Radius Chine Hulls Explained 

 

It is possible to build a round bilge steel or aluminium hull without the great time and effort, not to mention specialised experience, required using traditional steel outbuilding methods. There are several reasons for building a radius chine hull. Your boat will enjoy all of the benefits of a round bilge hull including superior appearance, strength, lighter weight and much higher resale value; all of this while maintaining the advantages of steel or aluminum construction.

These new radius chine building techniques are only possible with computer assisted, yacht design and computer fairing which provides the builder with full size patterns of all the frames and the stem. Also included are full size expanded and developed transom patterns. The secret of radius chine depends on fairing the radius through to the bow. Many previous attempts at this type of hull form have tried to fade out the radius before it reaches the bow. This usually results in an unfair area up forward.

By designing the radius chine hull completely in the computer using specially developed Yacht Design Software, it is possible to have a totally fair round bilge steel or aluminium hull. The hull is designed as a one and one third hull form, the computer then strikes a new center line so the radius of the chine and the curve where stem and bottom join equals the pre- determined chine radius. The purpose of this article is to "walk you through" the process of building a radius chine hull.

Assuming you have selected a suitable design, you will have received your plans and full size patterns and your first job will be to carefully study the plans. An hour of study can save several hours of un-fruitful labour. Keep your full size patterns rolled up in their sealed tube until you are actually ready to start building. Choose a dry day to lay out your patterns on a level plywood or steel floor area which is slightly larger than the total height and width of your hull.

Transfer your patterns on to the steel or plywood using one of the several methods such as Centre punching several points and fairing in the curves with a batten or using a dress-makers’ wheel to transfer the lines on to a temporary plywood floor.
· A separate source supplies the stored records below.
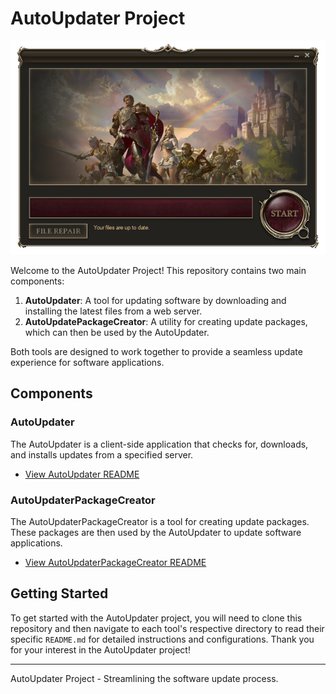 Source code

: # AutoUpdater Project
<img src="https://raw.githubusercontent.com/MobiusDevelopment/AutoUpdater/master/AutoUpdater.png"/>

Welcome to the AutoUpdater Project! This repository contains two main components:

1. **AutoUpdater**: A tool for updating software by downloading and installing the latest files from a web server.
2. **AutoUpdatePackageCreator**: A utility for creating update packages, which can then be used by the AutoUpdater.

Both tools are designed to work together to provide a seamless update experience for software applications.

## Components

### AutoUpdater
The AutoUpdater is a client-side application that checks for, downloads, and installs updates from a specified server.

- [View AutoUpdater README](AutoUpdater/README.md)

### AutoUpdaterPackageCreator
The AutoUpdaterPackageCreator is a tool for creating update packages.<br>
These packages are then used by the AutoUpdater to update software applications.

- [View AutoUpdaterPackageCreator README](AutoUpdaterPackageCreator/README.md)

## Getting Started
To get started with the AutoUpdater project, you will need to clone this repository and then navigate to each tool's respective directory to read their specific `README.md` for detailed instructions and configurations.
Thank you for your interest in the AutoUpdater project!

---
AutoUpdater Project - Streamlining the software update process.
The steel area can be future be easily fitted and cut from flat or T bar. The curved constant radius sections, usually between 27" to 36" radius, can either be bent in-house or sent to your local blacksmith or equivalent.

A word on bending flat or T bar on edge. It is possible to get very accurate results by setting up a hydraulic jack in a framework. This simple device will take care of bending all of the deck beams, stem, and other similar items, so it is well worth your efforts to put this device together at this time.

Normally your patterns will show one half of the hull so you simply make two sections over the pattern and open the frame out like a giant clam shell, then check measure for correct width and proceed with the final frame assembly. Many designs call for steel plate web floors, so the bottom of the frame and the web floor can be cut from one piece of plate, with the regular framing extending up to complete the frame.

As the frames are usually intended to be inverted on a strong-back, it is usual to fit a head-stock at a pre-determined location thus providing a constant point for setting up the frames. It is recommended that hulls of up to 65' (20m) be built inverted and extremely beamy or very large hulls are best built upright. Additional bracing by way of 2" x 2" angle is necessary to keep the frames rigid enough to be properly set up on the strong-back. At some point notches will need to be cut in the frames to accept the stringers. You may find the easiest and most accurate way is to set up the frames on the strong-back and mark the stringer positions on all frames, using a fairing batten to ensure a fair set of stringers. Now remove the frames and cut the stringer notches using a cutting torch or disc. Now give the frame a final check against the patterns before re- installing on the strong-back.

The stem is pre- bent on edge and installed in position. Once the stem and all frames are set up and checked for position and squareness off the centerline, etc, the next job is to install the stringers. Allow the stringers to run a few inches past the expected transom position; they will be trimmed later. Never on any metal hull fully weld the stringers into the slots, simply tack the stringers into position. This will allow you to relieve the stringers and allow them to take a fair shape when installing the plating.